▸ EXERCISE DESCRIPTION
Across the entries below, the lines containing "Marhaeni" should be counted and only their number returned.

[Plain-text document sources]
<<<<
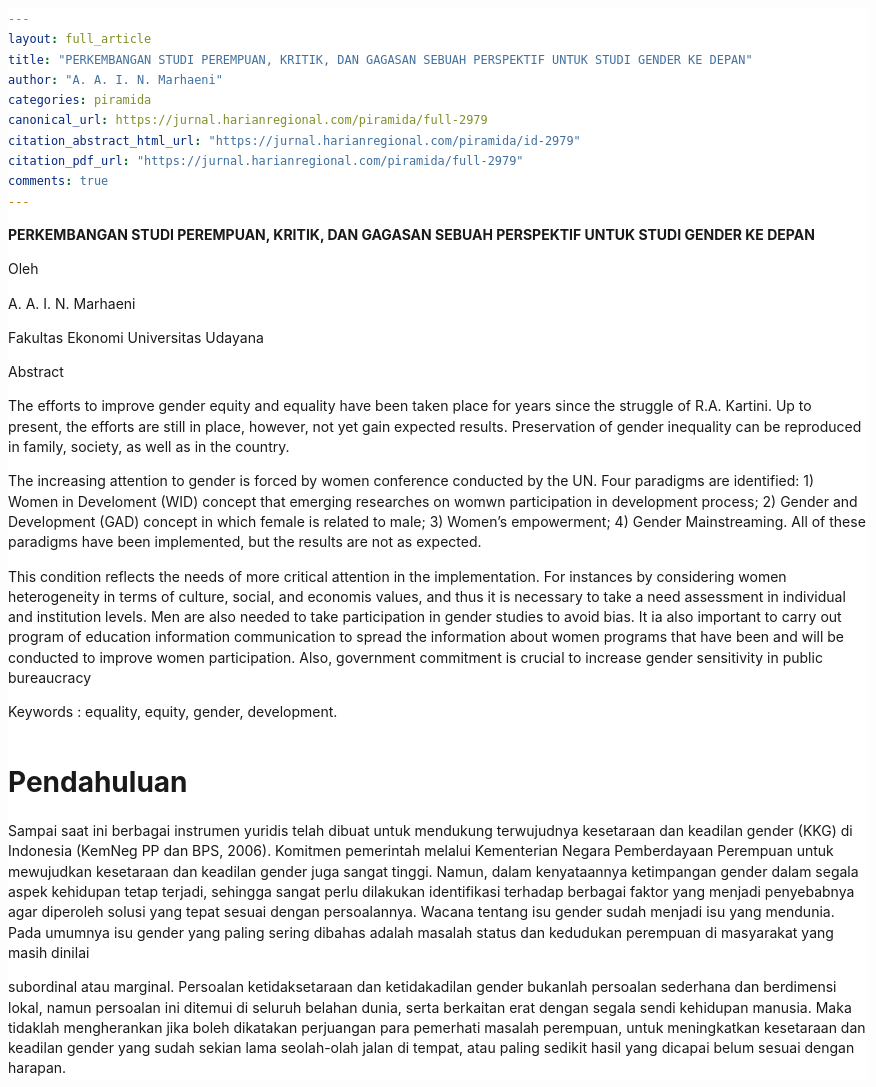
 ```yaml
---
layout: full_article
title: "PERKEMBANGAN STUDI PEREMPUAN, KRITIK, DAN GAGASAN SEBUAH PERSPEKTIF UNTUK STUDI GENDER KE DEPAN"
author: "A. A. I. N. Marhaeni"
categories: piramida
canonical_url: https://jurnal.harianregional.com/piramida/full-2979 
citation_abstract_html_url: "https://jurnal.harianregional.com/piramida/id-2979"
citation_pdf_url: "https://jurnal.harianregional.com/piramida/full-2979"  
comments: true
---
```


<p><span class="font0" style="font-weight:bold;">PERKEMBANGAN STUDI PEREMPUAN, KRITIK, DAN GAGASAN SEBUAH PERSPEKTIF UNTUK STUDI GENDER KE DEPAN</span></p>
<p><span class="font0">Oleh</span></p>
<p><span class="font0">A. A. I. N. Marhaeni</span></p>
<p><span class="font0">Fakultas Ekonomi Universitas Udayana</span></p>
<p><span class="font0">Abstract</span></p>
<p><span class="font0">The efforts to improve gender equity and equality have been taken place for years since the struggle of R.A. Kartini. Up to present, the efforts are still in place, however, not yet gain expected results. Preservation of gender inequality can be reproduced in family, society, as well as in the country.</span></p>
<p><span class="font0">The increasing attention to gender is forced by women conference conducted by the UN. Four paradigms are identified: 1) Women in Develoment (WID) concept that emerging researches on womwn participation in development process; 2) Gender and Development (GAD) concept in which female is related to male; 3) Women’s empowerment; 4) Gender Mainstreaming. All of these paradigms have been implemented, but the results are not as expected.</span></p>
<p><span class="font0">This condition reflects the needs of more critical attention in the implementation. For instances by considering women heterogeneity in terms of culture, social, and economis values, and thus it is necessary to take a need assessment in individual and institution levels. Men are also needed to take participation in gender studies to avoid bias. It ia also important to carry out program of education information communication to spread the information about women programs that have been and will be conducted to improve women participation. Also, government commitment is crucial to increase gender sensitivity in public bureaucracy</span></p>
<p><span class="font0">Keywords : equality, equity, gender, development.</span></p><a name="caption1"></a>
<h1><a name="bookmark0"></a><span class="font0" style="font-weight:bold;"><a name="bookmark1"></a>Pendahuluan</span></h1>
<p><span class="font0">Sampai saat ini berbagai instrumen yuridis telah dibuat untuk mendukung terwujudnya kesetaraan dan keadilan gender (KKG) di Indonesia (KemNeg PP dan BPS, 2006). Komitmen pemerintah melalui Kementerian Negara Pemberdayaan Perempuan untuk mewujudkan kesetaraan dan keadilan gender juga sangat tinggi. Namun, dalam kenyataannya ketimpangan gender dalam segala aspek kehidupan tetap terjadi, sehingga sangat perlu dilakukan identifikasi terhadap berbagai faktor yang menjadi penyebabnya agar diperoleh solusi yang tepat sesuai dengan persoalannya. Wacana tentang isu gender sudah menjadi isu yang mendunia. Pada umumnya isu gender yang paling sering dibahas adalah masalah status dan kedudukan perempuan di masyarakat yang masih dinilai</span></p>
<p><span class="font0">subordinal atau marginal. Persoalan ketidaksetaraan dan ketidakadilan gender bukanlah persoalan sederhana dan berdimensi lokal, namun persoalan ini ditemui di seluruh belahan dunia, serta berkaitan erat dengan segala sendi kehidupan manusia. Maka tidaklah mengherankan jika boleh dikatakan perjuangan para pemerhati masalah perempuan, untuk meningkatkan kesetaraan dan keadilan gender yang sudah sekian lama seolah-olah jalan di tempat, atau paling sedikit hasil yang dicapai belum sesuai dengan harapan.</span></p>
>>>>
▸ EXERCISE SOLUTION
2